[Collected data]
*** Block opens ***

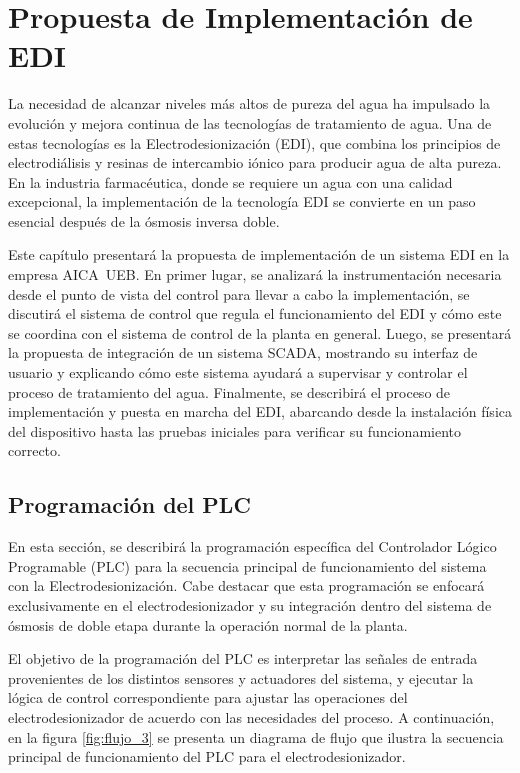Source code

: \chapter{Propuesta de Implementación de EDI}
\label{cap:propuesta_implementacion}
La necesidad de alcanzar niveles más altos de pureza del agua ha impulsado
la evolución y mejora continua de las tecnologías de tratamiento de agua.
Una de estas tecnologías es la Electrodesionización (EDI), que combina
los principios de electrodiálisis y resinas de intercambio iónico para
producir agua de alta pureza. En la industria farmacéutica, donde se
requiere un agua con una calidad excepcional, la implementación de la
tecnología EDI se convierte en un paso esencial después de la ósmosis inversa doble.

Este capítulo presentará la propuesta de implementación de un sistema
EDI en la empresa AICA UEB. En primer lugar, se analizará la instrumentación
necesaria desde el punto de vista del control para llevar a cabo la implementación, se discutirá el sistema de
control que regula el funcionamiento del EDI y cómo este se coordina
con el sistema de control de la planta en general.
Luego, se presentará la propuesta de integración de un sistema SCADA,
mostrando su interfaz de usuario y explicando cómo este sistema
ayudará a supervisar y controlar el proceso de tratamiento del agua.
Finalmente, se describirá el proceso de implementación y puesta en marcha del
EDI, abarcando desde la instalación física del dispositivo hasta las pruebas
iniciales para verificar su funcionamiento correcto.




\section{Programación del PLC}
\label{sec:sistema_control}
En esta sección, se describirá la programación específica del Controlador
Lógico Programable (PLC) para la secuencia principal de funcionamiento del
sistema con la Electrodesionización. Cabe destacar que esta programación
se enfocará exclusivamente en el electrodesionizador y su integración dentro
del sistema de ósmosis de doble etapa durante la operación normal de la planta.

El objetivo de la programación del PLC es interpretar las señales de entrada
provenientes de los distintos sensores y actuadores del sistema, y ejecutar
la lógica de control correspondiente para ajustar las operaciones del
electrodesionizador de acuerdo con las necesidades del proceso.
A continuación, en la figura \ref{fig:flujo_3} se presenta un diagrama de flujo que ilustra la
secuencia principal de funcionamiento del PLC para el electrodesionizador.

*** Block closes ***

» How to complete this task
Could you repeat, exactly and with nothing else, the lines from the first line of the records through the line containing "EDI, abarcando desde"? Leave out the pictures.

» Exercise solution
Source code

: \chapter{Propuesta de Implementación de EDI}
\label{cap:propuesta_implementacion}
La necesidad de alcanzar niveles más altos de pureza del agua ha impulsado
la evolución y mejora continua de las tecnologías de tratamiento de agua.
Una de estas tecnologías es la Electrodesionización (EDI), que combina
los principios de electrodiálisis y resinas de intercambio iónico para
producir agua de alta pureza. En la industria farmacéutica, donde se
requiere un agua con una calidad excepcional, la implementación de la
tecnología EDI se convierte en un paso esencial después de la ósmosis inversa doble.

Este capítulo presentará la propuesta de implementación de un sistema
EDI en la empresa AICA UEB. En primer lugar, se analizará la instrumentación
necesaria desde el punto de vista del control para llevar a cabo la implementación, se discutirá el sistema de
control que regula el funcionamiento del EDI y cómo este se coordina
con el sistema de control de la planta en general.
Luego, se presentará la propuesta de integración de un sistema SCADA,
mostrando su interfaz de usuario y explicando cómo este sistema
ayudará a supervisar y controlar el proceso de tratamiento del agua.
Finalmente, se describirá el proceso de implementación y puesta en marcha del
EDI, abarcando desde la instalación física del dispositivo hasta las pruebas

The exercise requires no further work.